[Exercise instructions]:
Answer with a number only, stating how many lines of the records hold the word "HasRestrictions".

[Dataset records]:
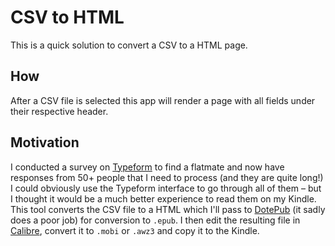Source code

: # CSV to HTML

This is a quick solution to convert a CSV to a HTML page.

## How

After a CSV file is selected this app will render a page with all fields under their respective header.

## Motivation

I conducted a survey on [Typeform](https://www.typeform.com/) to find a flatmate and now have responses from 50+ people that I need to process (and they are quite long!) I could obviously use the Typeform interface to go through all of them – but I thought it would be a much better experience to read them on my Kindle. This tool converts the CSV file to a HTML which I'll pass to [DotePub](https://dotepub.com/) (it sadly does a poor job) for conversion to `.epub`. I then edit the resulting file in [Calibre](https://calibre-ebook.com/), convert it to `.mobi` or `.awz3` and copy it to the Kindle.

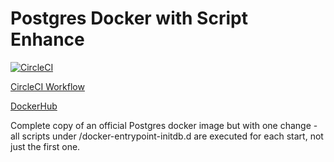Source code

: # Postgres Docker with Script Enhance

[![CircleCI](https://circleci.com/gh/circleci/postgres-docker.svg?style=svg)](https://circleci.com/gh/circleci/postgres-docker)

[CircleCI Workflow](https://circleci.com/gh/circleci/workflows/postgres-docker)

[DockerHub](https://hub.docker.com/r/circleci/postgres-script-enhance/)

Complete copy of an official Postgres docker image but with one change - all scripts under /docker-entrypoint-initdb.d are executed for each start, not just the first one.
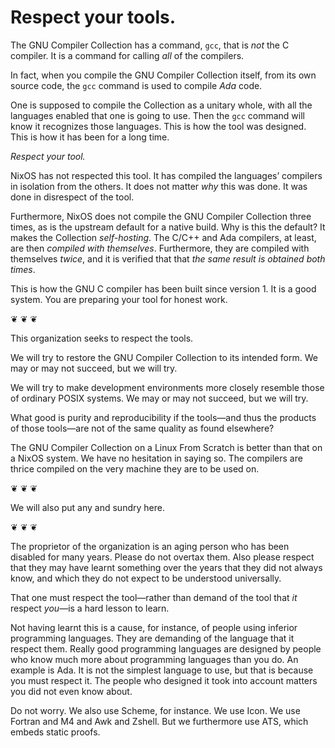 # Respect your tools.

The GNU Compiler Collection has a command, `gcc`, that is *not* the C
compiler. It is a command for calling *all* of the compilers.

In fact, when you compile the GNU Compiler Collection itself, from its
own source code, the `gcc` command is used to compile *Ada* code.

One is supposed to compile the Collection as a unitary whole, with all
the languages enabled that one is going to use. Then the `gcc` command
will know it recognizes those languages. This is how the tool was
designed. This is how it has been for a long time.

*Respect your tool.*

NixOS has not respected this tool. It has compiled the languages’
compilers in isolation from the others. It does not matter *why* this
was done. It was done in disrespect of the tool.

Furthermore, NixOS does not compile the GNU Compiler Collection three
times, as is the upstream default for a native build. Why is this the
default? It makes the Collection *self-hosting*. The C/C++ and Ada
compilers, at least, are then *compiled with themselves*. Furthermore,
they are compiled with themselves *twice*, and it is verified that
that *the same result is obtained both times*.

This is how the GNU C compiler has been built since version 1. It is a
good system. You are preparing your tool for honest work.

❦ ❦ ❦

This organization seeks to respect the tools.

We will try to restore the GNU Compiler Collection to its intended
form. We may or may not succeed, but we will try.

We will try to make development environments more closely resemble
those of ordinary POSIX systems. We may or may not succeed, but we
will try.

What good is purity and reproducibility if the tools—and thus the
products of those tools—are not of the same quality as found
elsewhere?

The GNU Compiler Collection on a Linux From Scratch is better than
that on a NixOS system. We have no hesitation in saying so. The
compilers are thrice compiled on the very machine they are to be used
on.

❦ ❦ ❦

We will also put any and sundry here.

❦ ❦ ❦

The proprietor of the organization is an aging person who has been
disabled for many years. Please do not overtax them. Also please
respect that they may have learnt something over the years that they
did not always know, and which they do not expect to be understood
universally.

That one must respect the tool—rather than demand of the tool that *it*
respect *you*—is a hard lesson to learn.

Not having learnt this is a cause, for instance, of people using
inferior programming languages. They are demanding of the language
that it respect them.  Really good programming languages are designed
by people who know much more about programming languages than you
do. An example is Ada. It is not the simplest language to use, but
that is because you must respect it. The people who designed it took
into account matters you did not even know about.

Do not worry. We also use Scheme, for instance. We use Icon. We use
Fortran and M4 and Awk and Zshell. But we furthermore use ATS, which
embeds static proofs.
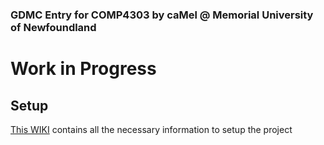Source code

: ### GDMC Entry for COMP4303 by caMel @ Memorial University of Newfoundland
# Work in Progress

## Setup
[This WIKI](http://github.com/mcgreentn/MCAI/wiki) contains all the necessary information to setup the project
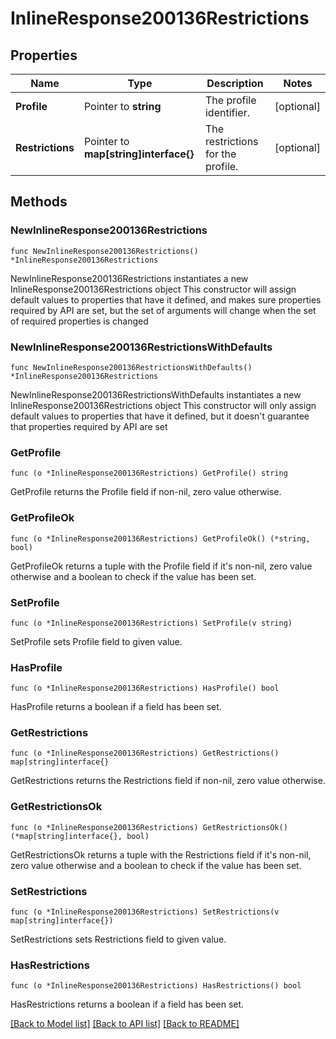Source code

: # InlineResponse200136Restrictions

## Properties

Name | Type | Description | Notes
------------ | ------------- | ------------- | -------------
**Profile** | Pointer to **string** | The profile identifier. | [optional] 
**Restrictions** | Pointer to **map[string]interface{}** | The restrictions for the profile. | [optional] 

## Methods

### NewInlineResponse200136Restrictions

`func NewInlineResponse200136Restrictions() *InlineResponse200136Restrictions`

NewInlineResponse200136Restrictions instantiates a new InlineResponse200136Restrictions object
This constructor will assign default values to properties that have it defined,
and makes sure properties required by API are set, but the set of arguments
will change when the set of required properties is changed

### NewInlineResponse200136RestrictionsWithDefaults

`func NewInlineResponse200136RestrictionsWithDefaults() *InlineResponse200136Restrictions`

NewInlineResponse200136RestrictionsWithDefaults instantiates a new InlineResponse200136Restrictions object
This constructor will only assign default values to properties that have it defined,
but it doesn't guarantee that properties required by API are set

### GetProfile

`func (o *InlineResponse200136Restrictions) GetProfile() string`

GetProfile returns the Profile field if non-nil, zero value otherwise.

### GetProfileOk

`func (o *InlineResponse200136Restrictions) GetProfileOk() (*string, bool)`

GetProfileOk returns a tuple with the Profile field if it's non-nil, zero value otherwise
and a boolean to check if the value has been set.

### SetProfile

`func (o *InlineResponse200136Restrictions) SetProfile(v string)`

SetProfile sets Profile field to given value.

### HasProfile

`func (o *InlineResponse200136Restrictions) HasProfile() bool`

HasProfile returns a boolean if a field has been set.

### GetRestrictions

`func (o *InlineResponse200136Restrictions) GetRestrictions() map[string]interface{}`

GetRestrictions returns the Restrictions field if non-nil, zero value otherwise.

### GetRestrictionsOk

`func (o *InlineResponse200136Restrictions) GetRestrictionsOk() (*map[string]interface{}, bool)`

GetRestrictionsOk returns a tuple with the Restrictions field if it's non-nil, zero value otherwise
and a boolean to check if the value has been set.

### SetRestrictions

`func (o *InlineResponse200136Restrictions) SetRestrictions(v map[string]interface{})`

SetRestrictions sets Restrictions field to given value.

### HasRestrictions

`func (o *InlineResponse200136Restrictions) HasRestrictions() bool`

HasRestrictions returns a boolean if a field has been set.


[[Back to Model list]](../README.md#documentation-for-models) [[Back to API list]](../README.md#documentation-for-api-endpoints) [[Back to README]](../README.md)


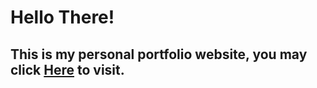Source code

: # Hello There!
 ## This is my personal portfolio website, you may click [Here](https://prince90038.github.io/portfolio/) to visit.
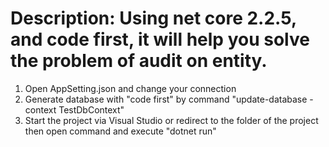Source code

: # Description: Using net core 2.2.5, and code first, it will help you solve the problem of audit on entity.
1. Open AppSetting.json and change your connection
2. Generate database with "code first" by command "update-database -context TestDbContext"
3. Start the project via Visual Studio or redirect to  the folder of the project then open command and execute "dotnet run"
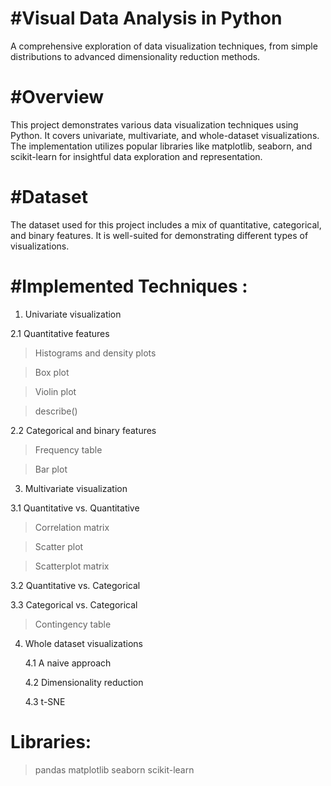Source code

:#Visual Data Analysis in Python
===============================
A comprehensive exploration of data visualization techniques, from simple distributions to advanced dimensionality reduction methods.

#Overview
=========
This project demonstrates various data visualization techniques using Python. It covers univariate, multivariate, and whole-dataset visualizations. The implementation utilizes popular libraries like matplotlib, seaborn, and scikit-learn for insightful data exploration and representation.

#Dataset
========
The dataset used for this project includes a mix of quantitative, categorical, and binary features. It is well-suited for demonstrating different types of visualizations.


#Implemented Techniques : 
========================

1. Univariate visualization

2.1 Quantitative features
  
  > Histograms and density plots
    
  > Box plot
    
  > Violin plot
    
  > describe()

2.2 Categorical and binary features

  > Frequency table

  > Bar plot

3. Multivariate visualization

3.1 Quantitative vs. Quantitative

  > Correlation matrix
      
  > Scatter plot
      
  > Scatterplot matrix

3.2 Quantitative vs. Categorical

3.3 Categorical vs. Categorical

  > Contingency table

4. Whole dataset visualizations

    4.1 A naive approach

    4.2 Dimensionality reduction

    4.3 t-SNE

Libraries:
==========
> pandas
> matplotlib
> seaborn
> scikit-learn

[Your response]:
3